Violenza negli stadi
ritornello che annoia

Possibile che sulla violenza negli stadi ascoltiamo le stesse cose da 40 anni? E non è solo un problema di noia. Ma anche la prova che evidentemente, nei commenti dei salotti catodici (anzi satellitari), del problema si è capito ben poco. Per sconfiggere il nemico, si dice, prima regola è quella di conoscerlo. Ebbene, possiamo tranquillamente concludere che il nemico in questione, la violenza da stadio, è assolutamente sconosciuta ai commentatori che blaterano in tv, di cui evidentemente non conoscono contorni, contesti, gravità, dinamiche. In particolare ci siamo stufati di sentire di parlare del modello inglese. Basta. Bastaaaa. L’Italia insegue il modello inglese più o meno da 30 anni, cioè dopo la guerra agli hooligans seguita al disastro dell’Heysel, la finale di Coppa Campioni tra Juve e Liverpool finita con 39 morti.

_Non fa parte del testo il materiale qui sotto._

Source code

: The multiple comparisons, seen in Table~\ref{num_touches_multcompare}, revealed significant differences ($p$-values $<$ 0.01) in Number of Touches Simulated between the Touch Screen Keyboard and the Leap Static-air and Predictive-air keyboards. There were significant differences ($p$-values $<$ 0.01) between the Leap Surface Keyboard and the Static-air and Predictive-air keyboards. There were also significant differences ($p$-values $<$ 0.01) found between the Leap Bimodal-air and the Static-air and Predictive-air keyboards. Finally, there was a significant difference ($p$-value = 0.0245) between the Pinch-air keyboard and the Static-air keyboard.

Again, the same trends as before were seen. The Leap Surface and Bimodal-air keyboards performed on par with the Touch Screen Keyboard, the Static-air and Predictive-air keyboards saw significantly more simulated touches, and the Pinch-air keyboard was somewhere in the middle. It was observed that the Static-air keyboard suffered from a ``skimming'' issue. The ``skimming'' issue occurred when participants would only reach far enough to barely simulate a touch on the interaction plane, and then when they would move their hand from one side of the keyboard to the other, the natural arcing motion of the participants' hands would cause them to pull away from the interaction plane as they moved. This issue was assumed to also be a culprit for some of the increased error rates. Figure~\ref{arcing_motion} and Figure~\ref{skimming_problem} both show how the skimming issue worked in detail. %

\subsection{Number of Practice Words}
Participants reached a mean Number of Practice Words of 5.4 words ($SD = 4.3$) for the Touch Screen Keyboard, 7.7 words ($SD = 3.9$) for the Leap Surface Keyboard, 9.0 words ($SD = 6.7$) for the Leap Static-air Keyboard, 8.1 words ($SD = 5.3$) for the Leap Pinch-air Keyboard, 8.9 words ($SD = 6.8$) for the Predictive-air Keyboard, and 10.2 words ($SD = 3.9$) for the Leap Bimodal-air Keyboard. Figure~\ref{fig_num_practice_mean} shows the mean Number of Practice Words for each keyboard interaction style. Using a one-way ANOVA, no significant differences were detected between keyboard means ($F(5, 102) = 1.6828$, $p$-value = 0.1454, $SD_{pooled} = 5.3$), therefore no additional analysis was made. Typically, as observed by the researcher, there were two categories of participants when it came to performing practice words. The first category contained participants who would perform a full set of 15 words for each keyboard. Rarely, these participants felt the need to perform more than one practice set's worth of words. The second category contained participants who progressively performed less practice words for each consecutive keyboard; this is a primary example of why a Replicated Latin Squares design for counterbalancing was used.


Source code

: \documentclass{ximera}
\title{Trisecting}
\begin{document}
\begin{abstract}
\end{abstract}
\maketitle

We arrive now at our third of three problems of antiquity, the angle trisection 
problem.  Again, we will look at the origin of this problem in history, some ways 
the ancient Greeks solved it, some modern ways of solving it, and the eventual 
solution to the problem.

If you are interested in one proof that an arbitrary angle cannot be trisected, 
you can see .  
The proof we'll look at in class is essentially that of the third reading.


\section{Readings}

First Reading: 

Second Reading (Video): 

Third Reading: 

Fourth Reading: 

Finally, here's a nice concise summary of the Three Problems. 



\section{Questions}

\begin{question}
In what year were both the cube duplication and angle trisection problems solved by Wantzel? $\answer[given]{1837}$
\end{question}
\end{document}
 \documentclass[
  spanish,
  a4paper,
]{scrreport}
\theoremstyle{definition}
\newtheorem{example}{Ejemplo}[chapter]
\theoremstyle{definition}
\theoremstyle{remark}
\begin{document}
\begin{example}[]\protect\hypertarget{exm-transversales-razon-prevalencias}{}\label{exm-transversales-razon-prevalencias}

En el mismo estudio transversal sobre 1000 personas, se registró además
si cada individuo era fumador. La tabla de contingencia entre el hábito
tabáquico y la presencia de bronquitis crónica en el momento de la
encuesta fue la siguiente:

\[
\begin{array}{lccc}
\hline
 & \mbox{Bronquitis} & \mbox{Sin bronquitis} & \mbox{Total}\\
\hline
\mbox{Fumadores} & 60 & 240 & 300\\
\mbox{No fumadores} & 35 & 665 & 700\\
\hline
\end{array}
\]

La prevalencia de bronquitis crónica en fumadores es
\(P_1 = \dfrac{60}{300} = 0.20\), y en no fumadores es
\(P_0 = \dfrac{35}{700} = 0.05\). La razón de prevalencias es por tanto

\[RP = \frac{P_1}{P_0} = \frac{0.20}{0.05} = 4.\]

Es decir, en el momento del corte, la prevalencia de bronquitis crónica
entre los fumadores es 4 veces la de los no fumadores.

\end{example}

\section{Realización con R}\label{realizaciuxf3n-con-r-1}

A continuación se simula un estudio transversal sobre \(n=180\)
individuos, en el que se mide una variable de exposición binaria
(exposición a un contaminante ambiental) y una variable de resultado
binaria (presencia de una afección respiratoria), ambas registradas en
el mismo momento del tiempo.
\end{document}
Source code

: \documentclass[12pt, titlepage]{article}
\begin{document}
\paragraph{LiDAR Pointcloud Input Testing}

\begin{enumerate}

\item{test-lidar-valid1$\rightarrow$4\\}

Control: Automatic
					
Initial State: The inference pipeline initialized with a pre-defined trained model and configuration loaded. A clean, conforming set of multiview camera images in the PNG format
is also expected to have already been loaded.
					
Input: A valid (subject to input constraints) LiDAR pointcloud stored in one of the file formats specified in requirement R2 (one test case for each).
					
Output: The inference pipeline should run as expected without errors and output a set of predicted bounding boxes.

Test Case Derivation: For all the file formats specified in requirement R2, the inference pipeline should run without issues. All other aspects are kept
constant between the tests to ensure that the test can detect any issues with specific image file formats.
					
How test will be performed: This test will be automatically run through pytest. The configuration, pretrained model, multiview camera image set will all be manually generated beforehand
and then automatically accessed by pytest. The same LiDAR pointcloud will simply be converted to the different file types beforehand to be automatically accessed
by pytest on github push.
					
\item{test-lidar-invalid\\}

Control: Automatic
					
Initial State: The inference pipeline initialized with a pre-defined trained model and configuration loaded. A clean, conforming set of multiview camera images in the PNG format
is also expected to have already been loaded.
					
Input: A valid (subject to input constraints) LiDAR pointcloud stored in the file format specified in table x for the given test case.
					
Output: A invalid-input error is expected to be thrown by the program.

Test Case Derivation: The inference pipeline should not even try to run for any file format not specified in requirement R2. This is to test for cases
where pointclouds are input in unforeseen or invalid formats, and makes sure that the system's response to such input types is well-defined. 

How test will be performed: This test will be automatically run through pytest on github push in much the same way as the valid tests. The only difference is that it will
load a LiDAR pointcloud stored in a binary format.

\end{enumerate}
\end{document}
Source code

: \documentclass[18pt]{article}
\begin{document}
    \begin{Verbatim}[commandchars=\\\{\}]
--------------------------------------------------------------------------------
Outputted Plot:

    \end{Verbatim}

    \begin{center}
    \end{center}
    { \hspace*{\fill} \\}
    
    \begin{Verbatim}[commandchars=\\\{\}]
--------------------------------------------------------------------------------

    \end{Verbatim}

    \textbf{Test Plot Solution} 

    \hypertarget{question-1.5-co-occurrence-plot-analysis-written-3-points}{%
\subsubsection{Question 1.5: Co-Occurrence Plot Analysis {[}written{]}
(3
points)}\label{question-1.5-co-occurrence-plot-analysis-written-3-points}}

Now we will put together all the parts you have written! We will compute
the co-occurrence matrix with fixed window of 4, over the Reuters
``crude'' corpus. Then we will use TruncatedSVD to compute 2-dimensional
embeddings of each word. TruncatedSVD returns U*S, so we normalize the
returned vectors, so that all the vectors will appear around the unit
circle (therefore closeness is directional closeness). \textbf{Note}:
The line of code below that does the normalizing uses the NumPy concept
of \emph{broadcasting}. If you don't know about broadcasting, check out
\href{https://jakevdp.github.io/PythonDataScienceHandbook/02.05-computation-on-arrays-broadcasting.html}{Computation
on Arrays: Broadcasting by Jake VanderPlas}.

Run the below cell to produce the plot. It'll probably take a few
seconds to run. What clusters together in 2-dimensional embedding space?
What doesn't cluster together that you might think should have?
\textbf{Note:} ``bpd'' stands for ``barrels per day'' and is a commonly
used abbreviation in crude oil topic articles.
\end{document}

Piccolo particolare: noi non siamo inglesi. E pensare di creare un modello inglese con gli italiani al posto degli inglesi è improponibile. Perché là c’è il concetto di controllore incorruttibile, là fanno le file all’autogrill in ordine, hanno senso civico, c’è una netta divisione tra consentito e non consentito. Qui no. Fate il confronto tra un controllore ai tornelli di Anfield Road e uno del San Paolo di Napoli e poi ne riparliamo. Non si capisce, poi, perché, se proprio si deve fare un paragone tra paesi e usanze da stadio, non si riconosce nei dibattiti che il popolo da stadio italiano è molto più simile a quello argentino. Provate ad andare voi a far stare seduta la Bombonera di Buenos Aires. Questione di civiltà? Forse. Ma anche di cultura, di substrato. In Inghilterra la delinquenza da stadio è un fenomeno di fuorilegge votati alla rissa e stop.

La nostra violenza da stadio arriva in un contesto assolutamente diverso: in Inghilterra non c’è il Calcio Storico Fiorentino, dove ci si mena sino allo sfinimento in nome di una rivalità di quartiere; non c’è il Palio di Siena, dove le donne se ne tornano a dormire nella contrada di appartenenza prima della gara; non c’è il lancio delle arance di Ivrea dove si esce con la faccia tumefatta in nome di una tradizione. Non ci sono i campanili che nascono e vomitano livore nel giro di 50 metri quadrati. Conoscere il tema prima di cercare soluzioni. Cercare di capire di cosa si sta parlando. Se uno ha il mal di testa gli si dà l’aspirina, non un cerotto.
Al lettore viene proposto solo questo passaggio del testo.